Usage notes

Persistence

By default, a Redis key is generated when you create a new collection:

>>> from redis_collections import Dict

>>> D = Dict()
>>> D['answer'] = 42
>>> D.key
fe267c1dde5d4f648e7bac836a0168fe

If you specify a key when creating a collection you can retrieve what was stored there previously:

>>> E = Dict(key='fe267c1dde5d4f648e7bac836a0168fe')
>>> E['answer']
42

This should even work across processes, meaning if your Python script terminates, you can retrieve its data again from Redis.

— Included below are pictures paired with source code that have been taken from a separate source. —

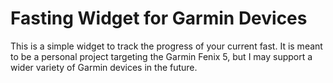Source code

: # Fasting Widget for Garmin Devices

This is a simple widget to track the progress of your current fast. It is meant to be a personal project targeting the Garmin Fenix 5, but I may support a wider variety of Garmin devices in the future. 
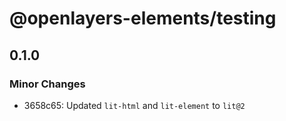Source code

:# @openlayers-elements/testing

## 0.1.0

### Minor Changes

- 3658c65: Updated `lit-html` and `lit-element` to `lit@2`
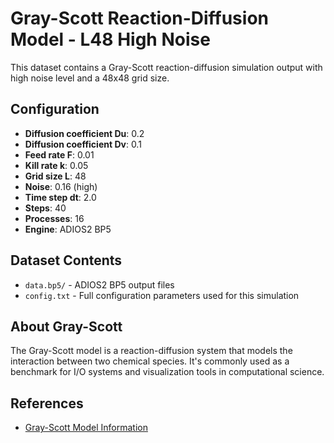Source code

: # Gray-Scott Reaction-Diffusion Model - L48 High Noise

This dataset contains a Gray-Scott reaction-diffusion simulation output with high noise level and a 48x48 grid size.

## Configuration

- **Diffusion coefficient Du**: 0.2
- **Diffusion coefficient Dv**: 0.1
- **Feed rate F**: 0.01
- **Kill rate k**: 0.05
- **Grid size L**: 48
- **Noise**: 0.16 (high)
- **Time step dt**: 2.0
- **Steps**: 40
- **Processes**: 16
- **Engine**: ADIOS2 BP5

## Dataset Contents

- `data.bp5/` - ADIOS2 BP5 output files
- `config.txt` - Full configuration parameters used for this simulation

## About Gray-Scott

The Gray-Scott model is a reaction-diffusion system that models the interaction between two chemical species. It's commonly used as a benchmark for I/O systems and visualization tools in computational science.

## References

- [Gray-Scott Model Information](https://groups.csail.mit.edu/mac/projects/amorphous/GrayScott/)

Each collection allows you to delete its Redis key with the clear method:

>>> D.clear()
>>> list(D.items())

Note

Stored objects are serialized with Python-standard pickling. By default, the highest protocol version is used. It’s not recommended to retrieve objects created by one version of Python with another version. If you attempt to do that, be sure to set the pickle_protocol keyword argument to a version that both Python versions support when declaring a collection.

Redis connection

By default, collections create a new Redis connection when they are instantiated. This requires no configuration, but is inefficient if you are using multiple collections. To share a connection among multiple collections, create one (with redis.StrictRedis) and pass it using the redis keyword when creating the collections.

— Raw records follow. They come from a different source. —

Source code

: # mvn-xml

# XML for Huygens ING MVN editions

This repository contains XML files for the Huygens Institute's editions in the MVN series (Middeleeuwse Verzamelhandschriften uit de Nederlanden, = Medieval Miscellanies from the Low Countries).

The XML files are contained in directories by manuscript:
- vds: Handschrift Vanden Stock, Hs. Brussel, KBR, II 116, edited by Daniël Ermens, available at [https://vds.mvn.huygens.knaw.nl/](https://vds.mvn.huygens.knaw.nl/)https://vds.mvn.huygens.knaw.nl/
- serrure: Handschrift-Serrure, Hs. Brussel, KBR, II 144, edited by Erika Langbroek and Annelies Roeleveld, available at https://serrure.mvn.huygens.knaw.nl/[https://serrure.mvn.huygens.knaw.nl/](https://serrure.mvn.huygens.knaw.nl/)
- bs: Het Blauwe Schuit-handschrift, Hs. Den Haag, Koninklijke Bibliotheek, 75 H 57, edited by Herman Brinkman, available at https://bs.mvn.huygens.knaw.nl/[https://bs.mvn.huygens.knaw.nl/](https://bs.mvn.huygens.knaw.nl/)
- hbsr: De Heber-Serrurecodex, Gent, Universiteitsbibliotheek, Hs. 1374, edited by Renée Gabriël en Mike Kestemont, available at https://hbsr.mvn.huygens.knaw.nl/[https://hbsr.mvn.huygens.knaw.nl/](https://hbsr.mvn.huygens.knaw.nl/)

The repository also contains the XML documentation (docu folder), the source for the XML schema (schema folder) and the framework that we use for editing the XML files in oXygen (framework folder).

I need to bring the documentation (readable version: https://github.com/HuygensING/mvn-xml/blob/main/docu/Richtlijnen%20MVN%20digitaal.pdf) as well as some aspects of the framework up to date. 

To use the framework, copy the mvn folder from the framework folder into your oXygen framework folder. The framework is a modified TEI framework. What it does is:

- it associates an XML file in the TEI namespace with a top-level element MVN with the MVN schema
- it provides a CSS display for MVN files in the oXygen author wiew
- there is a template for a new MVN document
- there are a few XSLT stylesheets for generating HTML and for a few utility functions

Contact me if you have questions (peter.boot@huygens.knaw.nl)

>>> from redis import StrictRedis
>>> conn = StrictRedis()
>>> D = Dict(redis=conn)
>>> L = List(redis=conn)

A collection’s copy method creates new a instance that uses the same Redis connection as the original object:

>>> conn = StrictRedis()
>>> list_01 = List([1, 2], redis=conn)
>>> list_02 = list_01.copy()  # result is using the same connection

Operations on two collections backed by different Redis servers will be performed in Python:

>>> list_1 = List((1, 2, 3), redis=StrictRedis(port=6379))
>>> list_2 = List((4, 5, 6), redis=StrictRedis(port=6380))
>>> list_1.extend(list_2)

Synchronization

Storing a mutable object like a list in a Dict or a List can lead to surprising behavior. Because of Python semantics, it’s impossible to automatically write to Redis when such an object is retrieved and modified.

>>> D = Dict({'key': [1, 2]})  # Store a mutable object
>>> D['key'].append(3)  # Retrieve and modify the object
>>> D['key']  # Retrieve the object from Redis again
[1, 2]

If you plan to work with mutable objects, be sure to specify writeback=True when instantiating your collection. This will keep a local cache that is flushed to Redis when the sync method is called:

>>> D = Dict({'key': [1, 2]}, writeback=True)
>>> D['key'].append(3)
>>> D['key']  # Modifications are retrieved from the cache
[1, 2, 3]
>>> D.sync()  # Flush cache to Redis

You may also use a with block to automatically call the sync method.

>>> with Dict({'key': [1, 2]}) as D:
...     D['key'].append(3)
>>> D['key']  # Changes were automatically synced
[1, 2, 3]

The writeback option is automatically enabled for DefaultDict objects.

Hashing dictionary keys and set elements

Python takes care to make sure that equal numeric values, such as 1.0 and 1, have the same hash value. If you add 1.0 to a set or a dict, you will not be able to add 1, as an equal value is already stored.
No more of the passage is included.